EXERCISE DIRECTIONS
Reproduce nothing but the lines from the one containing "- **설명**: 건물 정보와 함께 최적의 경로를 안내해드립니다" to the end of the records below, each exactly as written.

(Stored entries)
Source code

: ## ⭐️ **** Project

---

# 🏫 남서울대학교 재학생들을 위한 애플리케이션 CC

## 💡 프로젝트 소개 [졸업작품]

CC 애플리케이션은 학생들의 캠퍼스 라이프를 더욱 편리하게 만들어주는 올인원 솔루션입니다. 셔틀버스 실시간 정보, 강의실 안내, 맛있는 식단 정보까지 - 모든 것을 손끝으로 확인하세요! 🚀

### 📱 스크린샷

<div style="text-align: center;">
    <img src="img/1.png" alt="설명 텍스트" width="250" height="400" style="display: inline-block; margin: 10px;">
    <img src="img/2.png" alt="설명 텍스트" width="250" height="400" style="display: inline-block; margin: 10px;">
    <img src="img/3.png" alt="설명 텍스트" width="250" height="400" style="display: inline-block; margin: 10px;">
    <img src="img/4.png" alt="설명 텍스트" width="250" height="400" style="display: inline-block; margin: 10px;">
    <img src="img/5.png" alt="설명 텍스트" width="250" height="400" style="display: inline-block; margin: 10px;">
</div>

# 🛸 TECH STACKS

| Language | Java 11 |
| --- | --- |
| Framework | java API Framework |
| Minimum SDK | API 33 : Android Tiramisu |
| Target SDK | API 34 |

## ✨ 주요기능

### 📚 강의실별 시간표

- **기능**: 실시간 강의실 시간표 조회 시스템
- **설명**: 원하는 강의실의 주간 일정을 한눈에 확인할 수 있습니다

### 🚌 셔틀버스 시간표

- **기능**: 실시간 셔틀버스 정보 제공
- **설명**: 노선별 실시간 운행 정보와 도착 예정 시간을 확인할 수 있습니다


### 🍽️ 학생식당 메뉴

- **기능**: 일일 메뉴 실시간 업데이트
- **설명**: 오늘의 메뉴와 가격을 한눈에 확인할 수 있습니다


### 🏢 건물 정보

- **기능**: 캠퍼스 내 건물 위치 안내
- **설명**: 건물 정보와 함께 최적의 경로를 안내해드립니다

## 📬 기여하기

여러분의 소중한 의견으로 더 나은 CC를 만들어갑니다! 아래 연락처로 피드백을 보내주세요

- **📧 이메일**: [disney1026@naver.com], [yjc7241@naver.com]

EXERCISE OUTPUT
- **설명**: 건물 정보와 함께 최적의 경로를 안내해드립니다

## 📬 기여하기

여러분의 소중한 의견으로 더 나은 CC를 만들어갑니다! 아래 연락처로 피드백을 보내주세요

- **📧 이메일**: [disney1026@naver.com], [yjc7241@naver.com]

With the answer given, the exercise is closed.